(Items from a data source)
● ● ●

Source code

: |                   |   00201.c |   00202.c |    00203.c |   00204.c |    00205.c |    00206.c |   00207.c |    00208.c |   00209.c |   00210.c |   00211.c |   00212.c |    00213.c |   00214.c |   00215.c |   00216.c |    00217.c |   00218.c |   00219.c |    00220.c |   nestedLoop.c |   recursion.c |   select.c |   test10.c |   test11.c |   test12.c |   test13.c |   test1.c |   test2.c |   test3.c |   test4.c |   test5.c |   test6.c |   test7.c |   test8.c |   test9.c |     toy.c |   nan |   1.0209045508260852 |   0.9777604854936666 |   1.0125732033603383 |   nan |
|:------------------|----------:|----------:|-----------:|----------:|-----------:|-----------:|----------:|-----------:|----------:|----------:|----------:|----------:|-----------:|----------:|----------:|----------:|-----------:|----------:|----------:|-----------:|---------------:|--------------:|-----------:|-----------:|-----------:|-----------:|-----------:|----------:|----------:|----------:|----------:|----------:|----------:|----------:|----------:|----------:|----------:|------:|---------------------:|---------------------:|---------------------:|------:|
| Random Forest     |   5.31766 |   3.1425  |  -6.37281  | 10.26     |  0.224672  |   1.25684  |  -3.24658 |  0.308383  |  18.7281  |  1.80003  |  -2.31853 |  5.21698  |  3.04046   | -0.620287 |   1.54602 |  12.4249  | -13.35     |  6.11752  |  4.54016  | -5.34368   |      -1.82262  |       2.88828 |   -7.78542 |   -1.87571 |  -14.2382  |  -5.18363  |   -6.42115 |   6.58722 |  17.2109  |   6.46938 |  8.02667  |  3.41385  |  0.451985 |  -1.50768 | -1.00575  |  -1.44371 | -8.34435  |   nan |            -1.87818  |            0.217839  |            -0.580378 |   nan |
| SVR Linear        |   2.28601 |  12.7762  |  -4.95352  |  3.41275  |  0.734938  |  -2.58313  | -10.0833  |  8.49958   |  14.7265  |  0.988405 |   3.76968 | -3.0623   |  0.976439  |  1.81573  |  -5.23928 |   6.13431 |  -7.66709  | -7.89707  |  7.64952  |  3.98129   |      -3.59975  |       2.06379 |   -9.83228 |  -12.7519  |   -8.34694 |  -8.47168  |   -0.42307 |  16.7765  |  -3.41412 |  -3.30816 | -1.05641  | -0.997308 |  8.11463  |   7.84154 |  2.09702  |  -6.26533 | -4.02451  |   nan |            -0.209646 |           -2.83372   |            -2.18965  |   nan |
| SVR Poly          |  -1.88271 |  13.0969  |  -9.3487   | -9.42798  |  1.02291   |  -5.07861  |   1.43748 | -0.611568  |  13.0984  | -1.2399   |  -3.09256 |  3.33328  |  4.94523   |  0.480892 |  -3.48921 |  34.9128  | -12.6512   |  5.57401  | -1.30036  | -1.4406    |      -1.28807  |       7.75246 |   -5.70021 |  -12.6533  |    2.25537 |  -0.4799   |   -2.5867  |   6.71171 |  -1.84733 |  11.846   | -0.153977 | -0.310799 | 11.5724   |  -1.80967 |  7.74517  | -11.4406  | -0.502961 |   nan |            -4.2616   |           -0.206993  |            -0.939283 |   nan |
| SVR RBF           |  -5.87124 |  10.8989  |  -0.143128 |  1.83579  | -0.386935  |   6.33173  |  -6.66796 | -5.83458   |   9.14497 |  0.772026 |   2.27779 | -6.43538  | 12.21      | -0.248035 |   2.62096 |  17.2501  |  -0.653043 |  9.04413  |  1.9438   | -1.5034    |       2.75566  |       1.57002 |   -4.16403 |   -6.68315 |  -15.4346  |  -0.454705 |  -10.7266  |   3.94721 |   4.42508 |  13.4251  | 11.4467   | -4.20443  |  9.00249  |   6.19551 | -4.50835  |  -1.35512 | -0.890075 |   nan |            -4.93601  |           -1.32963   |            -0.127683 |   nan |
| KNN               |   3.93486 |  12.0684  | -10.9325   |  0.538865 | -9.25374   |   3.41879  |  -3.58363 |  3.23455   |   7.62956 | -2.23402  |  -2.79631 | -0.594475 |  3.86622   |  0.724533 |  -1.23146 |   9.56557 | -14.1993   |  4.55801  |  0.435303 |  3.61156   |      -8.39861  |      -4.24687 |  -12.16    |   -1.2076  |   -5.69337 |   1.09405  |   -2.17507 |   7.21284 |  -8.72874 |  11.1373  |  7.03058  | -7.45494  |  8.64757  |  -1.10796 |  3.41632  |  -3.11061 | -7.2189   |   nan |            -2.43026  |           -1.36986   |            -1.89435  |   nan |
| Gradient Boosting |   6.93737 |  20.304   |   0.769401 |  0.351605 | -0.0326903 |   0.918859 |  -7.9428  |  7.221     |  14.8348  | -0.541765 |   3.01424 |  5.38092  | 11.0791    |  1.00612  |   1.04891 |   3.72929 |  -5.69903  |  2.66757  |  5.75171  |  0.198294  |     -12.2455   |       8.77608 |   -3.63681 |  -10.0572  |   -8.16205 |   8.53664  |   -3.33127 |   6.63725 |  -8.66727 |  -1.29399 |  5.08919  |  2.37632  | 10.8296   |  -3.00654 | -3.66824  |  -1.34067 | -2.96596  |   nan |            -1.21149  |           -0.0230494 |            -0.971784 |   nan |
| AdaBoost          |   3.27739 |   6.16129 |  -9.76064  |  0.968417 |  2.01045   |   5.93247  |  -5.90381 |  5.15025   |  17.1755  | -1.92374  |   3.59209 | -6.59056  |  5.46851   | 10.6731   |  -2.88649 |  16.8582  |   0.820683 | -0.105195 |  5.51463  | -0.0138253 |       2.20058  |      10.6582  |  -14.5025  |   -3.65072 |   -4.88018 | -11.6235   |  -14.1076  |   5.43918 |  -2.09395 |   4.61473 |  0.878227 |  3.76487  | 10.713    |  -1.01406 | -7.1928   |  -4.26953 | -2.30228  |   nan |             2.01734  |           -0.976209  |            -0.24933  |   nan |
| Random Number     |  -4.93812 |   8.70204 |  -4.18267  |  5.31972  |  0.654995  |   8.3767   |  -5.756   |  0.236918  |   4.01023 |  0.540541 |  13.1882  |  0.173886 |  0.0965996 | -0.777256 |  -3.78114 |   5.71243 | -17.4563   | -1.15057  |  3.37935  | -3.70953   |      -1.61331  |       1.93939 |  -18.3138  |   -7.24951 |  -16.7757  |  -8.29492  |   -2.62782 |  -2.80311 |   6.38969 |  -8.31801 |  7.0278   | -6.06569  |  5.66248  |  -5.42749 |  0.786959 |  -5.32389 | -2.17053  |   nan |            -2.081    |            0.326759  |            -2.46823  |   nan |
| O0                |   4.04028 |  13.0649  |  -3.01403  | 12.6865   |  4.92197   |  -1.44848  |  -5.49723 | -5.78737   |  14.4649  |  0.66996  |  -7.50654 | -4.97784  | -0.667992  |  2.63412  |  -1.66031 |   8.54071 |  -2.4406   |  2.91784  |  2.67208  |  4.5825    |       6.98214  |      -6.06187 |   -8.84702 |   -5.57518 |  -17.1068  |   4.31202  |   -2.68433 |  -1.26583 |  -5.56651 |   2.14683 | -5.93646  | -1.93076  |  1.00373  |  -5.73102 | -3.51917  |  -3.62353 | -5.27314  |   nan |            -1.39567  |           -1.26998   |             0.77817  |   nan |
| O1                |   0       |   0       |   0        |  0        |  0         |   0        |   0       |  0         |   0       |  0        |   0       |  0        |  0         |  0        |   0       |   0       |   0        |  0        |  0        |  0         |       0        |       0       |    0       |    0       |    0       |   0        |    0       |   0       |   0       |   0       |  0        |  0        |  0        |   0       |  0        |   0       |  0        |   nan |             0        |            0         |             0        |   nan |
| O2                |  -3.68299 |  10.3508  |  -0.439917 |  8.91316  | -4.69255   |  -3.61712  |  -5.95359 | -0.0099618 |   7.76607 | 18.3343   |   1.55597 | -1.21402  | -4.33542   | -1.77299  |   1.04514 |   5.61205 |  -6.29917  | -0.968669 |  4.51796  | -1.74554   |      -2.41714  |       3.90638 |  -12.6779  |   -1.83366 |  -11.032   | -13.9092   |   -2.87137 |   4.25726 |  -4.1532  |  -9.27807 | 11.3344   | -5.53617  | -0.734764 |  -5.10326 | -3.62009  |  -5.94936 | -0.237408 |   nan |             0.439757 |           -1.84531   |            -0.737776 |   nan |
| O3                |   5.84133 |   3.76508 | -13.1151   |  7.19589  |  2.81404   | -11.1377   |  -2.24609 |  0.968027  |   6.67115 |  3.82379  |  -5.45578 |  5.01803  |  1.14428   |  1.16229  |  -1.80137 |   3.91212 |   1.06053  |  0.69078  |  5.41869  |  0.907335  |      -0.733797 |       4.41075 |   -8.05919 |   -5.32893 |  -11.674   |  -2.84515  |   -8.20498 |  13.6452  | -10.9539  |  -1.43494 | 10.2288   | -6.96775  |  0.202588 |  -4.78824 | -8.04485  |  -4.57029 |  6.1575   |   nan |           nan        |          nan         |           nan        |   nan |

● ● ●

Exercise description :: Reproduce the lines of the entries above from the one with "Gradient Boosting |" to the one with "3.59209 | -6.59056", both included, exactly and without any other line.

Output for this exercise ::
| Gradient Boosting |   6.93737 |  20.304   |   0.769401 |  0.351605 | -0.0326903 |   0.918859 |  -7.9428  |  7.221     |  14.8348  | -0.541765 |   3.01424 |  5.38092  | 11.0791    |  1.00612  |   1.04891 |   3.72929 |  -5.69903  |  2.66757  |  5.75171  |  0.198294  |     -12.2455   |       8.77608 |   -3.63681 |  -10.0572  |   -8.16205 |   8.53664  |   -3.33127 |   6.63725 |  -8.66727 |  -1.29399 |  5.08919  |  2.37632  | 10.8296   |  -3.00654 | -3.66824  |  -1.34067 | -2.96596  |   nan |            -1.21149  |           -0.0230494 |            -0.971784 |   nan |
| AdaBoost          |   3.27739 |   6.16129 |  -9.76064  |  0.968417 |  2.01045   |   5.93247  |  -5.90381 |  5.15025   |  17.1755  | -1.92374  |   3.59209 | -6.59056  |  5.46851   | 10.6731   |  -2.88649 |  16.8582  |   0.820683 | -0.105195 |  5.51463  | -0.0138253 |       2.20058  |      10.6582  |  -14.5025  |   -3.65072 |   -4.88018 | -11.6235   |  -14.1076  |   5.43918 |  -2.09395 |   4.61473 |  0.878227 |  3.76487  | 10.713    |  -1.01406 | -7.1928   |  -4.26953 | -2.30228  |   nan |             2.01734  |           -0.976209  |            -0.24933  |   nan |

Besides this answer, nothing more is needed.